The Household of Letters logo

The Household of Letters

Archives
Subscribe
June 30, 2025

The Only Wealth is Woodchips

Tribute to a gardener's delight

When I drive the back roads of the rural Ozarks where I live, my eyes jitter across the edges of the roads. I strain to keep my concentration on my driving. I am not sightseeing or looking for wildflowers. I'm hunting woodchips.

Mixed woodchips! That delightful musty hash of ash twigs and oak leaves, slime molds and fungal hyphae, sawdust and grime. The gardener's joy, the ideal mulch, not least because it can generally be obtained for free—if you can find it.

Mixed hardwood chips are especially good for my favorite plants, fruit trees. Most of the species we grow for fruit evolved as forest-edge plants dwelling in a setting where woody mulch is abundant, fallen leaves and twigs rotting into the soil. In an orchard, we do well to mimic this natural system and provide a woodchip mulch ourselves. Commercial woodchip mulches, though, lack the biological diversity of mixed arborist chips and come in tiny, overpriced plastic bags, so obtaining this free product is critical.

When I lived in St. Louis, getting chips was simple. The city had designated dump spots, so chips for my garden were always available. The biggest obstacle was transportation—I drove a station wagon at the time, not ideal for hauling bulk landscape materials. Still, I made many trips to shovel woodchips into 5-gallon buckets and trash bags.
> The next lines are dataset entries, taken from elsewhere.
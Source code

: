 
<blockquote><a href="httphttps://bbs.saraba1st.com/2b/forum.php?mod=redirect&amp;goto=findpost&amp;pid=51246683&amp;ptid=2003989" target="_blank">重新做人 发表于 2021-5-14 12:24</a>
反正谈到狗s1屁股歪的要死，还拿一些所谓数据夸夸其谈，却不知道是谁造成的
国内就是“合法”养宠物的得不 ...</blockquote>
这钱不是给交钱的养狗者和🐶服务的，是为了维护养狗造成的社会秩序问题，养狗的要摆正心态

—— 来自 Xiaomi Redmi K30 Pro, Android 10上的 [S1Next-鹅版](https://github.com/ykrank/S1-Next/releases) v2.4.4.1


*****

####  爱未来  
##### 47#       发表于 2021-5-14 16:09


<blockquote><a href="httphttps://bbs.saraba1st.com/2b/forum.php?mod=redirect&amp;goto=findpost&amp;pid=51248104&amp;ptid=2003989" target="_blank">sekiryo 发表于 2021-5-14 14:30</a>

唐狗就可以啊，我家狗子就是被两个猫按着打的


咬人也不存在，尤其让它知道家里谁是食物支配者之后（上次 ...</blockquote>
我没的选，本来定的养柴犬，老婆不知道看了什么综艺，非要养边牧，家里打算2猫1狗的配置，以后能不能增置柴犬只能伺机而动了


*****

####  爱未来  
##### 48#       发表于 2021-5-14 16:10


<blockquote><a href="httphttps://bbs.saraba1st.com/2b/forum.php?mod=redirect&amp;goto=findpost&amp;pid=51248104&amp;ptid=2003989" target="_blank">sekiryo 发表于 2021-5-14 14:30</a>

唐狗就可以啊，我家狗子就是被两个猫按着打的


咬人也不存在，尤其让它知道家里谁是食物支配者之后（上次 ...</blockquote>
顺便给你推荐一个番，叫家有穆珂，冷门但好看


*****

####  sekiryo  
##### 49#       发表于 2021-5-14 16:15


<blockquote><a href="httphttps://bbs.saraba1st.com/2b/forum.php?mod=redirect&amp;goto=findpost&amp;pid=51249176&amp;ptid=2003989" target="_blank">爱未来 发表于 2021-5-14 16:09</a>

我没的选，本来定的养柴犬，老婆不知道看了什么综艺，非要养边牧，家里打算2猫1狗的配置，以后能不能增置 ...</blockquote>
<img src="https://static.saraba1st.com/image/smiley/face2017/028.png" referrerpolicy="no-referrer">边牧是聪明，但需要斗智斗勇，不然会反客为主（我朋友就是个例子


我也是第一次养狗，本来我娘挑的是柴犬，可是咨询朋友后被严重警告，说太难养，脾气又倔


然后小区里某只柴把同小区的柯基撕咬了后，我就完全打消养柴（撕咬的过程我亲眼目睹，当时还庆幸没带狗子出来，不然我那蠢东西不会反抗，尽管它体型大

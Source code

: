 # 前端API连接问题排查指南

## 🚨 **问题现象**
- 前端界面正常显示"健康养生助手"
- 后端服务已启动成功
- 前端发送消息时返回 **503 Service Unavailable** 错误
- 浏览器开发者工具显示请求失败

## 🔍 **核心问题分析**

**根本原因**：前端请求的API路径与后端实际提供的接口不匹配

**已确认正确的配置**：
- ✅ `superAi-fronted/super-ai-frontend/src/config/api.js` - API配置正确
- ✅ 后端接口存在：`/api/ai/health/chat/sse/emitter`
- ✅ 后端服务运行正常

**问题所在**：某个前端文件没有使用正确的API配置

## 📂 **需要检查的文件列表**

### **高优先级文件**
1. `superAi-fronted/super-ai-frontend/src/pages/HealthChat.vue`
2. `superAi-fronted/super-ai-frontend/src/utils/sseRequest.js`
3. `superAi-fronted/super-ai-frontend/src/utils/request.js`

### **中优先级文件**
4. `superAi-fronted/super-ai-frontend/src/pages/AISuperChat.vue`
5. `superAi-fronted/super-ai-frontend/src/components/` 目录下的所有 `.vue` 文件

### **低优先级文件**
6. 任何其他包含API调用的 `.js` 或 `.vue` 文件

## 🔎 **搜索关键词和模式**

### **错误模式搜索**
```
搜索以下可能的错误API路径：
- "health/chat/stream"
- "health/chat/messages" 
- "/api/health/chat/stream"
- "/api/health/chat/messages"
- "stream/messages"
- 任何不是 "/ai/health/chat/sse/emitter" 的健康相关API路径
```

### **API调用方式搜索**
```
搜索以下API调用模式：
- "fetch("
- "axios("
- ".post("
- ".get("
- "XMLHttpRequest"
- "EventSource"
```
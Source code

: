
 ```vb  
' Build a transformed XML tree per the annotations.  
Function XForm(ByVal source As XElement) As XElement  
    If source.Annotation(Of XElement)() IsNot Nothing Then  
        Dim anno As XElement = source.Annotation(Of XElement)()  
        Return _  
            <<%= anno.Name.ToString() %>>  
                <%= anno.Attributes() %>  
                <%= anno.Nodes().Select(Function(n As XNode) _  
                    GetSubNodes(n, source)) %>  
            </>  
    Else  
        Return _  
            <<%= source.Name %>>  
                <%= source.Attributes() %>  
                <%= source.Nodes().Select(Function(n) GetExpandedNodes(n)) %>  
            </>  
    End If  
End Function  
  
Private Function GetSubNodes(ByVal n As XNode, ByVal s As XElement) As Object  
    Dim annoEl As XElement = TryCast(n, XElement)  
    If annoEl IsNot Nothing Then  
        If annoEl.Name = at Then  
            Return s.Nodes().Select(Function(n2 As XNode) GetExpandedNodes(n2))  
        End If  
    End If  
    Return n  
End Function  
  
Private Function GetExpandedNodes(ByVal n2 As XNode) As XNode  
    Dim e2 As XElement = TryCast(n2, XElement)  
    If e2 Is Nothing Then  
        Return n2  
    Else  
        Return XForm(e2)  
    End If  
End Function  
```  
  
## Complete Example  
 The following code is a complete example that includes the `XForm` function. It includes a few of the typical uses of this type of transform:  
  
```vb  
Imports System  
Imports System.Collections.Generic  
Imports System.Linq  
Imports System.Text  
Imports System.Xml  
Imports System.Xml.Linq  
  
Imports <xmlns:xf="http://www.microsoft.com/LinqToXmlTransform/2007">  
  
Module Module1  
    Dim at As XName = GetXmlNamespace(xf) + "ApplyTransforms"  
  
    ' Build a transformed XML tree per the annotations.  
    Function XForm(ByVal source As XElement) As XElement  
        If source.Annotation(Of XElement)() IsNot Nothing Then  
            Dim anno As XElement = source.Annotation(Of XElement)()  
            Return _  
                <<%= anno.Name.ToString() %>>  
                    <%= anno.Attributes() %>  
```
I was never sure how safe it was to ride in an enclosed vehicle with those musty chips, but like many another man carried away by greed, I was ready to sacrifice my health in pursuit of gain.

Now that I live in the Ozarks, I have made myself a cliché and purchased a pickup truck, so transportation is no problem; the real challenge lies in finding my supply here without readymade city facilities. Though I live amidst vast deciduous forests, arborist chips can be surprisingly hard to get. Not every town here maintains compost sites like St. Louis, and for my first six years here I didn't live in otwn anyway. During that period, my calls to arborists, offering a free dump spot for their chips, brought me not a single load; our house was in a remote area where tree crews seldom chip the branches. Most people have space to leave their fallen trees lie out there, and so wood chips are, literally, thin on the ground.
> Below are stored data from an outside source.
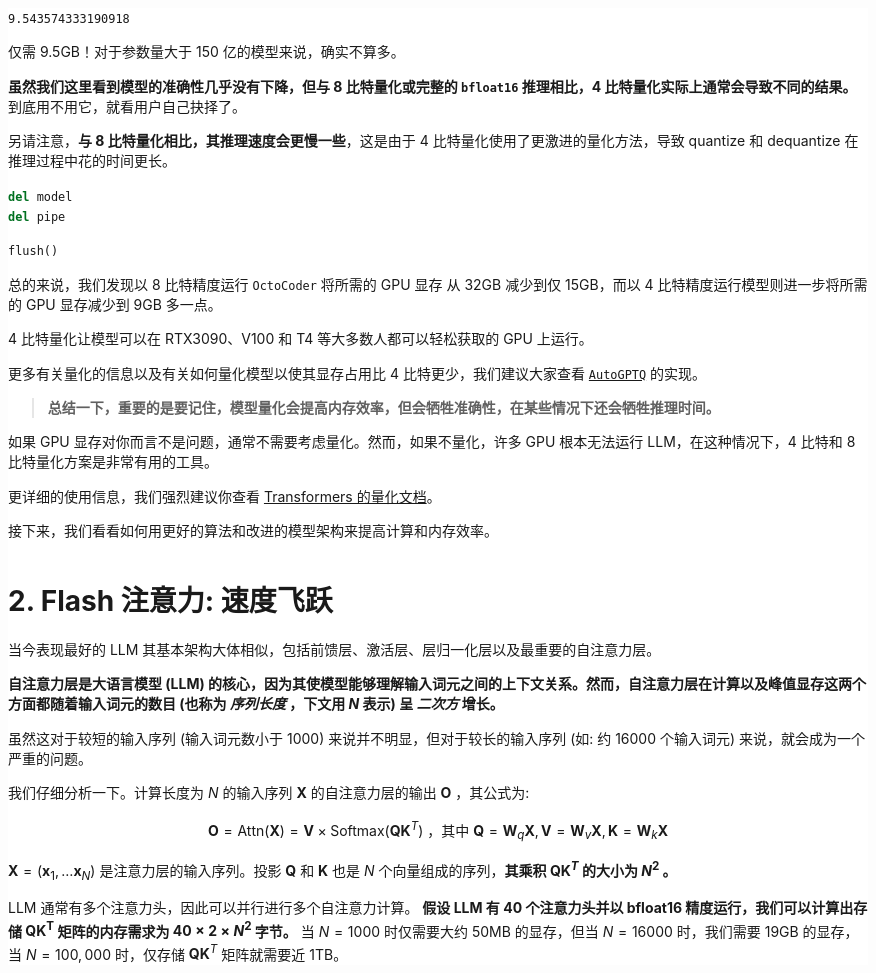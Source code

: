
 ```
9.543574333190918
```

仅需 9.5GB！对于参数量大于 150 亿的模型来说，确实不算多。

**虽然我们这里看到模型的准确性几乎没有下降，但与 8 比特量化或完整的 `bfloat16` 推理相比，4 比特量化实际上通常会导致不同的结果。** 到底用不用它，就看用户自己抉择了。

另请注意，**与 8 比特量化相比，其推理速度会更慢一些**，这是由于 4 比特量化使用了更激进的量化方法，导致 $\text{quantize}$ 和  $\text {dequantize}$ 在推理过程中花的时间更长。

```python
del model
del pipe
```

```python
flush()
```

总的来说，我们发现以 8 比特精度运行 `OctoCoder` 将所需的 GPU 显存 从 32GB 减少到仅 15GB，而以 4 比特精度运行模型则进一步将所需的 GPU 显存减少到 9GB 多一点。

4 比特量化让模型可以在 RTX3090、V100 和 T4 等大多数人都可以轻松获取的 GPU 上运行。

更多有关量化的信息以及有关如何量化模型以使其显存占用比 4 比特更少，我们建议大家查看 [`AutoGPTQ`](https://huggingface.co/docs/transformers/main/en/main_classes/quantization#autogptq-integration%60) 的实现。

> **总结一下，重要的是要记住，模型量化会提高内存效率，但会牺牲准确性，在某些情况下还会牺牲推理时间。**

如果 GPU 显存对你而言不是问题，通常不需要考虑量化。然而，如果不量化，许多 GPU 根本无法运行 LLM，在这种情况下，4 比特和 8 比特量化方案是非常有用的工具。

更详细的使用信息，我们强烈建议你查看 [Transformers 的量化文档](https://huggingface.co/docs/transformers/main_classes/quantization#general-usage)。

接下来，我们看看如何用更好的算法和改进的模型架构来提高计算和内存效率。

# 2. Flash 注意力: 速度飞跃

当今表现最好的 LLM 其基本架构大体相似，包括前馈层、激活层、层归一化层以及最重要的自注意力层。

**自注意力层是大语言模型 (LLM) 的核心，因为其使模型能够理解输入词元之间的上下文关系。然而，自注意力层在计算以及峰值显存这两个方面都随着输入词元的数目 (也称为 _序列长度_ ，下文用 $N$ 表示) 呈 _二次方_ 增长。**

虽然这对于较短的输入序列 (输入词元数小于 1000) 来说并不明显，但对于较长的输入序列 (如: 约 16000 个输入词元) 来说，就会成为一个严重的问题。

我们仔细分析一下。计算长度为 $N$ 的输入序列 $\mathbf{X}$ 的自注意力层的输出 $\mathbf{O}$ ，其公式为:

$$ \textbf{O} = \text{Attn}(\mathbf{X}) = \mathbf{V} \times \text{Softmax}(\mathbf{QK}^T) \text{ ，其中 } \mathbf{Q} = \mathbf{W}_q \mathbf{X}, \mathbf{V} = \mathbf{W}_v \mathbf{X}, \mathbf{K} = \mathbf{W}_k \mathbf{X} $$

$\mathbf{X} = (\mathbf{x} _1, … \mathbf{x}_ {N})$ 是注意力层的输入序列。投影 $\mathbf{Q}$ 和  $\mathbf{K}$ 也是 $N$ 个向量组成的序列，**其乘积 $\mathbf{QK}^T$ 的大小为 $N^2$ 。**

LLM 通常有多个注意力头，因此可以并行进行多个自注意力计算。
**假设 LLM 有 40 个注意力头并以 bfloat16 精度运行，我们可以计算出存储 $\mathbf{QK^T}$ 矩阵的内存需求为 $40 \times 2 \times N^2$ 字节。** 当 $N=1000$ 时仅需要大约 50MB 的显存，但当 $N=16000$ 时，我们需要 19GB 的显存，当 $N=100,000$ 时，仅存储 $\mathbf{QK}^T$ 矩阵就需要近 1TB。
Sometimes, it turns out, crews here just dump chips by the side of the road. Nobody documents these locations for the public, though taking the chips is acceptable—if a person can find them. I have scoured county plat maps trying to locate dump spots, and put in hours of driving back roads. After a few years, I finally identified a few consistent spots, the locations of which I treat with a secrecy otherwise reserved for morel mushroom sites or nuclear launch codes.
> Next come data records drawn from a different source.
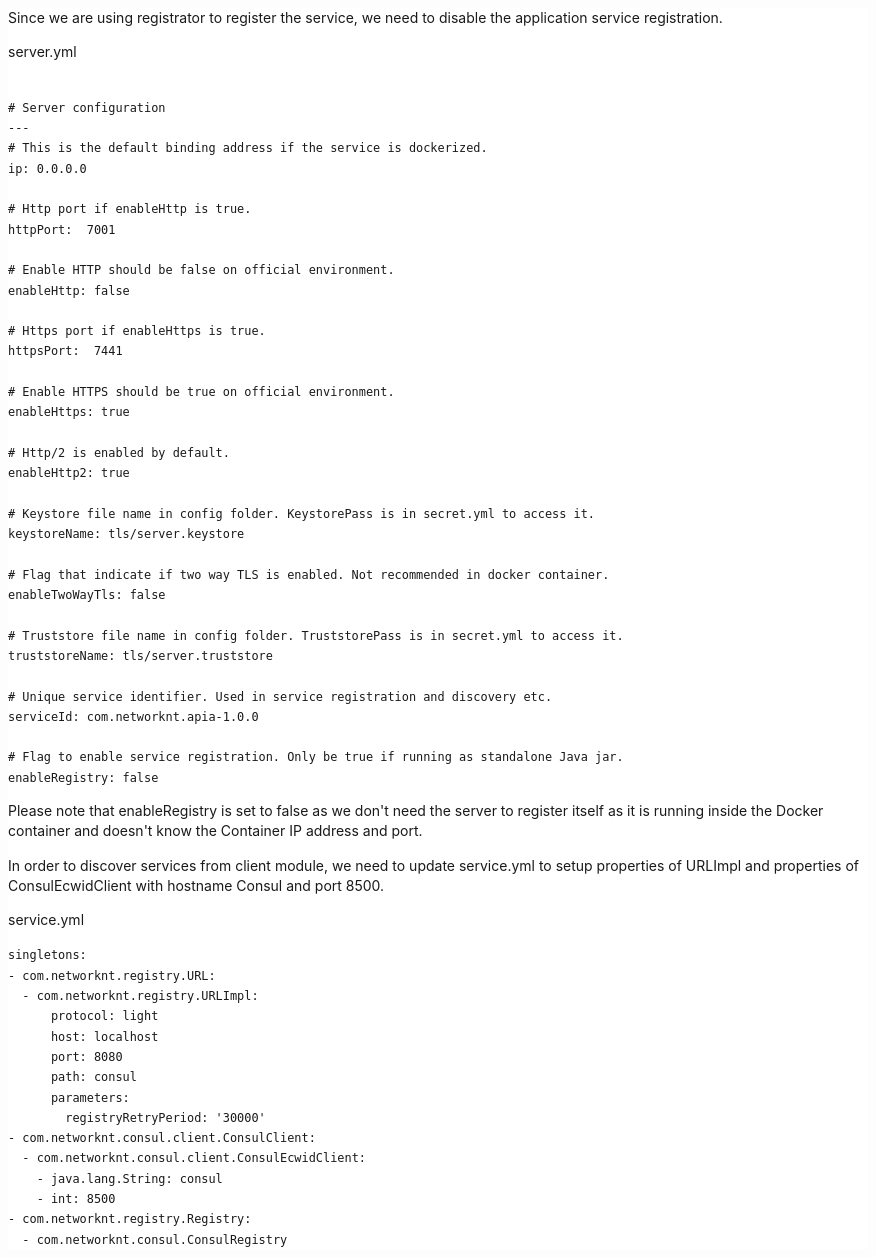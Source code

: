 Since we are using registrator to register the service, we need to disable the application service registration.

server.yml

```

# Server configuration
---
# This is the default binding address if the service is dockerized.
ip: 0.0.0.0

# Http port if enableHttp is true.
httpPort:  7001

# Enable HTTP should be false on official environment.
enableHttp: false

# Https port if enableHttps is true.
httpsPort:  7441

# Enable HTTPS should be true on official environment.
enableHttps: true

# Http/2 is enabled by default.
enableHttp2: true

# Keystore file name in config folder. KeystorePass is in secret.yml to access it.
keystoreName: tls/server.keystore

# Flag that indicate if two way TLS is enabled. Not recommended in docker container.
enableTwoWayTls: false

# Truststore file name in config folder. TruststorePass is in secret.yml to access it.
truststoreName: tls/server.truststore

# Unique service identifier. Used in service registration and discovery etc.
serviceId: com.networknt.apia-1.0.0

# Flag to enable service registration. Only be true if running as standalone Java jar.
enableRegistry: false
```

Please note that enableRegistry is set to false as we don't need the server to register itself
as it is running inside the Docker container and doesn't know the Container IP address and port.

In order to discover services from client module, we need to update service.yml to setup properties
of URLImpl and properties of ConsulEcwidClient with hostname Consul and port 8500.

service.yml

```
singletons:
- com.networknt.registry.URL:
  - com.networknt.registry.URLImpl:
      protocol: light
      host: localhost
      port: 8080
      path: consul
      parameters:
        registryRetryPeriod: '30000'
- com.networknt.consul.client.ConsulClient:
  - com.networknt.consul.client.ConsulEcwidClient:
    - java.lang.String: consul
    - int: 8500
- com.networknt.registry.Registry:
  - com.networknt.consul.ConsulRegistry
```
As of late summer last year, my expeditions had succeeded, leaving me in the envied position of shoveling pickup-loads of mulch in a Missouri summer. Over many pickup loads, I gradually mulched my whole garden, though the long drive and need to shovel on both ends meant I never really had an excess of chips. Like many another stereotype of wealth, I only kept my haul through constant labor, anxiety, and dedication.

Eventually, we moved to town and I signed up for a service that promises to connect arborists with gardeners. Within a month, somebody had dropped eight yards of fresh oak chips in front of my carport. Arriving home after the delivery, I stood atop a heap of chips six feet tall and at least as wide, feeling like King Croesus. I resisted the impulse to dive into the heap and swim a lap like Scrooge McDuck, but only because my children were already performing the ritual for me.

I am not much of a capitalist. The old moral language about avarice and the evils of the wealthy still resonates with me. But translate that pursuit of gain into a chase for a horticultural waste product, and I become a banal portrait of greed. I am Goldman Sachs, but for the rotting remnants of trees.

No set of values can guarantee a person will live a moral life. Just as an avowed feminist can be a horrible abuser, it is all too easy for me to allow my sustainable-living radicalism to be swallowed by the very covetousness I despise.

Seeking to avoid this fate, I try to slow my gaze and regard the chips themselves. To look and see. Electric yellow slime molds and musky dark rots; ash and elm leaves, fragrant spring tree and cedar; the heartwoods of mulberry and locust. Once as I was half-finished loading my truck, I turned up a pill-shaped white object; about as long as my palm and rubbery, it bounced down the heap. Then more. A nest of snake's eggs buried under my dragon's hoard. They sat dull among the dust as I considered. I covered them over with chips, tossed my shovel in the backseat, and drove away.